Excerpted records:
______________________________

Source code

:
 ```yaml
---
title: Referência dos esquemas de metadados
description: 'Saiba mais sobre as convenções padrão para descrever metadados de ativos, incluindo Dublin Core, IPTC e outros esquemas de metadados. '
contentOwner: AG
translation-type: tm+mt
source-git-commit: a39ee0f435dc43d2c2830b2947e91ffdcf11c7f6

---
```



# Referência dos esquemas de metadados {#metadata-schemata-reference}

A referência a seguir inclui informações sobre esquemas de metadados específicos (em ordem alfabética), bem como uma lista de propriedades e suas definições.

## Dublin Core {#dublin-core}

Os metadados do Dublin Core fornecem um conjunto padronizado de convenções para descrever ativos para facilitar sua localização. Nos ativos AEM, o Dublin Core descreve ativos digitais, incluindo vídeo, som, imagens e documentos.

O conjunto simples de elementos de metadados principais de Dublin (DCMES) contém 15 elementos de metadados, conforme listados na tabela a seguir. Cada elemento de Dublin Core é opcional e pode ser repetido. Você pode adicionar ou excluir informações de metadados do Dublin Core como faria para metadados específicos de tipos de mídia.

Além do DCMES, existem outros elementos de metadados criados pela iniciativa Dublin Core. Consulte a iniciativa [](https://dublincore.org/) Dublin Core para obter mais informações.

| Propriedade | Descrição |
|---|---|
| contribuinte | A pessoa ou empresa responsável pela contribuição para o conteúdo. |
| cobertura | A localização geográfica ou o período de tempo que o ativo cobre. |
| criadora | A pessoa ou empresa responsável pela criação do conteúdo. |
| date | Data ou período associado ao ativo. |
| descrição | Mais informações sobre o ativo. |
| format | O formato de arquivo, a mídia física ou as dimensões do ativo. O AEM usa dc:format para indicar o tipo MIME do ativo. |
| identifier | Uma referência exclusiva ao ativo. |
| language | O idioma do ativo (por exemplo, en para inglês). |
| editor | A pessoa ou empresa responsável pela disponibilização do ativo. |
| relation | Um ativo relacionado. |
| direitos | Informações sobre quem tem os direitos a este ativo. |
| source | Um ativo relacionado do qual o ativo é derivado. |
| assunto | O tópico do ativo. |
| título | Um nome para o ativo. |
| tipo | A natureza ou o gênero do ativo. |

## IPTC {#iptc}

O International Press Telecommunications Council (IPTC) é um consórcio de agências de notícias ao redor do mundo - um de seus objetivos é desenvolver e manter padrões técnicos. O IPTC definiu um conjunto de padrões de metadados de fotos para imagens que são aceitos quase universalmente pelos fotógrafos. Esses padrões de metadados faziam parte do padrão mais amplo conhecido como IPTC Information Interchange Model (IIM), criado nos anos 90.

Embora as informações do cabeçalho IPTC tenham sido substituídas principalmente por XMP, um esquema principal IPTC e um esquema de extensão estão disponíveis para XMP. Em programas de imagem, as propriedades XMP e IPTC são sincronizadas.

______________________________

Assignment:
Exact transcription of the listing is needed, with no line left out.

Task response:
Source code

:
 ```yaml
---
title: Referência dos esquemas de metadados
description: 'Saiba mais sobre as convenções padrão para descrever metadados de ativos, incluindo Dublin Core, IPTC e outros esquemas de metadados. '
contentOwner: AG
translation-type: tm+mt
source-git-commit: a39ee0f435dc43d2c2830b2947e91ffdcf11c7f6

---
```



# Referência dos esquemas de metadados {#metadata-schemata-reference}

A referência a seguir inclui informações sobre esquemas de metadados específicos (em ordem alfabética), bem como uma lista de propriedades e suas definições.

## Dublin Core {#dublin-core}

Os metadados do Dublin Core fornecem um conjunto padronizado de convenções para descrever ativos para facilitar sua localização. Nos ativos AEM, o Dublin Core descreve ativos digitais, incluindo vídeo, som, imagens e documentos.

O conjunto simples de elementos de metadados principais de Dublin (DCMES) contém 15 elementos de metadados, conforme listados na tabela a seguir. Cada elemento de Dublin Core é opcional e pode ser repetido. Você pode adicionar ou excluir informações de metadados do Dublin Core como faria para metadados específicos de tipos de mídia.

Além do DCMES, existem outros elementos de metadados criados pela iniciativa Dublin Core. Consulte a iniciativa [](https://dublincore.org/) Dublin Core para obter mais informações.

| Propriedade | Descrição |
|---|---|
| contribuinte | A pessoa ou empresa responsável pela contribuição para o conteúdo. |
| cobertura | A localização geográfica ou o período de tempo que o ativo cobre. |
| criadora | A pessoa ou empresa responsável pela criação do conteúdo. |
| date | Data ou período associado ao ativo. |
| descrição | Mais informações sobre o ativo. |
| format | O formato de arquivo, a mídia física ou as dimensões do ativo. O AEM usa dc:format para indicar o tipo MIME do ativo. |
| identifier | Uma referência exclusiva ao ativo. |
| language | O idioma do ativo (por exemplo, en para inglês). |
| editor | A pessoa ou empresa responsável pela disponibilização do ativo. |
| relation | Um ativo relacionado. |
| direitos | Informações sobre quem tem os direitos a este ativo. |
| source | Um ativo relacionado do qual o ativo é derivado. |
| assunto | O tópico do ativo. |
| título | Um nome para o ativo. |
| tipo | A natureza ou o gênero do ativo. |

## IPTC {#iptc}

O International Press Telecommunications Council (IPTC) é um consórcio de agências de notícias ao redor do mundo - um de seus objetivos é desenvolver e manter padrões técnicos. O IPTC definiu um conjunto de padrões de metadados de fotos para imagens que são aceitos quase universalmente pelos fotógrafos. Esses padrões de metadados faziam parte do padrão mais amplo conhecido como IPTC Information Interchange Model (IIM), criado nos anos 90.

Embora as informações do cabeçalho IPTC tenham sido substituídas principalmente por XMP, um esquema principal IPTC e um esquema de extensão estão disponíveis para XMP. Em programas de imagem, as propriedades XMP e IPTC são sincronizadas.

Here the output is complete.